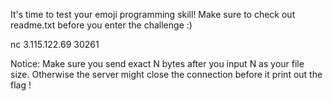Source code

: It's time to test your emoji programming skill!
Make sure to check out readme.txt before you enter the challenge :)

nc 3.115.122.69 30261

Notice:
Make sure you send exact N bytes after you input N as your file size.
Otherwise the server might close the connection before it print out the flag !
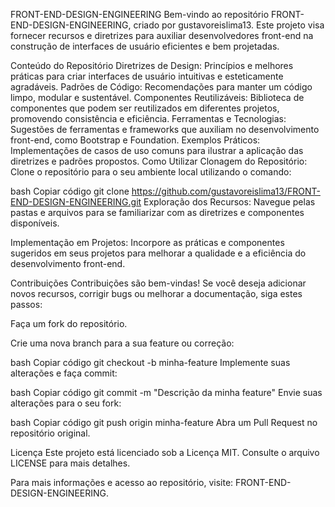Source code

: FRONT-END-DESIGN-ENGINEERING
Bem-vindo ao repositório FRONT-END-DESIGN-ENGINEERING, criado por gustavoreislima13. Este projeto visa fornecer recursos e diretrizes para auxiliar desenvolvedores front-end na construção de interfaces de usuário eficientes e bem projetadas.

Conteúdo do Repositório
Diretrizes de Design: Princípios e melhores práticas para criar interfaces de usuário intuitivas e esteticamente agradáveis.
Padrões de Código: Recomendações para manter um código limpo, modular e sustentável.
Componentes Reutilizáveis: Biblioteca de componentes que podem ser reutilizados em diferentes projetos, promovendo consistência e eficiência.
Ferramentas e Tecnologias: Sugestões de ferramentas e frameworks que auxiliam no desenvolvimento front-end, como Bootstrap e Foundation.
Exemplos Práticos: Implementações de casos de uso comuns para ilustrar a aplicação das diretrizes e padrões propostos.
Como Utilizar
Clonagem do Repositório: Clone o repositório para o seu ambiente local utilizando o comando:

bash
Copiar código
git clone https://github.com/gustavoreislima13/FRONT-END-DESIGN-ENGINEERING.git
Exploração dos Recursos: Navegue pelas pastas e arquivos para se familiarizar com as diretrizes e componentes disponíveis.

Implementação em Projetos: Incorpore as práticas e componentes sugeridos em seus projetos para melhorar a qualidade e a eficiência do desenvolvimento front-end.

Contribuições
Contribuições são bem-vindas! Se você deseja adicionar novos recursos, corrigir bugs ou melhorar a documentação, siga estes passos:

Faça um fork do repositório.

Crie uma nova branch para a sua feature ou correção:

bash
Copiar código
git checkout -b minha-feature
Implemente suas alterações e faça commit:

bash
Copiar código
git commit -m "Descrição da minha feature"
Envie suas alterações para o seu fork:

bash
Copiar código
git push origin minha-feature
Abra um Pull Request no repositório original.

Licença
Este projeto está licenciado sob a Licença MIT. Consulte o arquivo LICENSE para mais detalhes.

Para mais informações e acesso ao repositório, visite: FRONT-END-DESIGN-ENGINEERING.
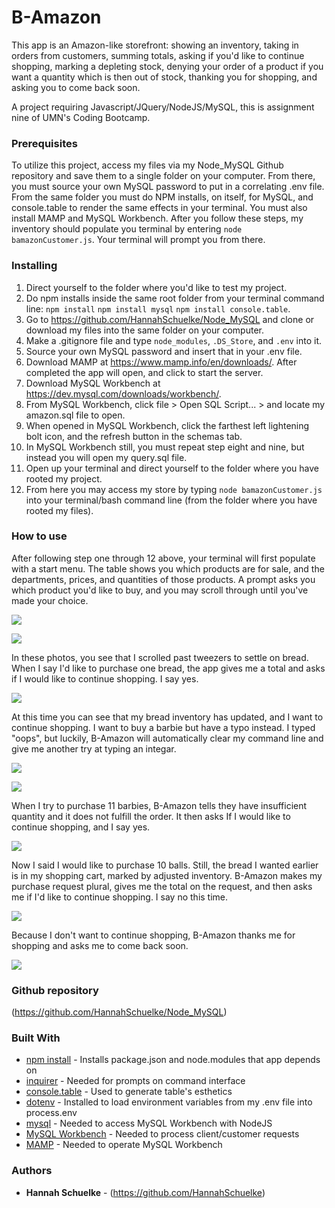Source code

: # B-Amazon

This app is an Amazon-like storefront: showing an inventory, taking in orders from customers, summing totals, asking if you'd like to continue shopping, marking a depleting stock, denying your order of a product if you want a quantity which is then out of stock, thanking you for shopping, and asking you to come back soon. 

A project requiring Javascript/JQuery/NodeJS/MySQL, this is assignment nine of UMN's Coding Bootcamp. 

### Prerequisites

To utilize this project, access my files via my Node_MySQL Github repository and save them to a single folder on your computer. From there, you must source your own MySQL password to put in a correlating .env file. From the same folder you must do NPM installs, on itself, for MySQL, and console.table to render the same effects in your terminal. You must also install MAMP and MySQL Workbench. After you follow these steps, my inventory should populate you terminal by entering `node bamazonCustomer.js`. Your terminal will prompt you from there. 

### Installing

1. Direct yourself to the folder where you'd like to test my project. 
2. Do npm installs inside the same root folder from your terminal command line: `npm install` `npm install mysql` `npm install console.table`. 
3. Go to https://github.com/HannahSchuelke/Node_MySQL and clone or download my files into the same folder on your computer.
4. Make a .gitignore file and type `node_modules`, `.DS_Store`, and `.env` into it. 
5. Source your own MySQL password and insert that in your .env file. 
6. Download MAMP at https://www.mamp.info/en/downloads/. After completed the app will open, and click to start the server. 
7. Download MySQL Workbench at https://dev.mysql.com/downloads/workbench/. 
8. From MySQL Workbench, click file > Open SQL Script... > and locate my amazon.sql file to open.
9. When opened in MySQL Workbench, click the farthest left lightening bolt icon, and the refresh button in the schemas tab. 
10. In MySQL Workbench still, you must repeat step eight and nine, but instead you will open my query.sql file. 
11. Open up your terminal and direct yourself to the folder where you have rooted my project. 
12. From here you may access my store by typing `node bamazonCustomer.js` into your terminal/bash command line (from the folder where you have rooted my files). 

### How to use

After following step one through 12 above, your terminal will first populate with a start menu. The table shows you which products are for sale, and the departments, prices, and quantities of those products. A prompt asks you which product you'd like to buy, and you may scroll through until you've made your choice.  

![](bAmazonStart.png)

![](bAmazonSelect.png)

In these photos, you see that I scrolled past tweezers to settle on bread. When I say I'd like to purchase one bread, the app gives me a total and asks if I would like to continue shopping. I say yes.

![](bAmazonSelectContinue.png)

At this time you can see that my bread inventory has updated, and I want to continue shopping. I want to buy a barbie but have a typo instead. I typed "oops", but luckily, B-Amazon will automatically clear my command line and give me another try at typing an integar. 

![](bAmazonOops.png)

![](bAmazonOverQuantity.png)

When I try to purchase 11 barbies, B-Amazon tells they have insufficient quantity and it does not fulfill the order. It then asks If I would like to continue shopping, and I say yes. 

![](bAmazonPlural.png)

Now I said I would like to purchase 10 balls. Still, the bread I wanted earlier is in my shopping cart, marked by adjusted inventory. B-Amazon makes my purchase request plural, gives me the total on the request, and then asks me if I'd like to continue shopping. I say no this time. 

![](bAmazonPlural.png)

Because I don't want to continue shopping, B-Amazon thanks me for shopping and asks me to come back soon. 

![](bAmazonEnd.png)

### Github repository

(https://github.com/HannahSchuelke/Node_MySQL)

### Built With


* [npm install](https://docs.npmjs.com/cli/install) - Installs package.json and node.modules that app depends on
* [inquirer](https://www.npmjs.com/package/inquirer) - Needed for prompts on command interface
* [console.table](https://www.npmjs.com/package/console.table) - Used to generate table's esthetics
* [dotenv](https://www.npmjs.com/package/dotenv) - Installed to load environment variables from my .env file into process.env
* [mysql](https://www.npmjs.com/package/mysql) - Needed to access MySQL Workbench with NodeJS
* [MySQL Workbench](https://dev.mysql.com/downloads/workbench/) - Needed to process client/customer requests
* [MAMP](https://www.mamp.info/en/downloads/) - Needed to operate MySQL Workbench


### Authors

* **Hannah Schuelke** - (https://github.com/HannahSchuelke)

> _Work to be completed_
Tally the lines in the records above that contain the word "time", and give only that number.

> _Your solution_
3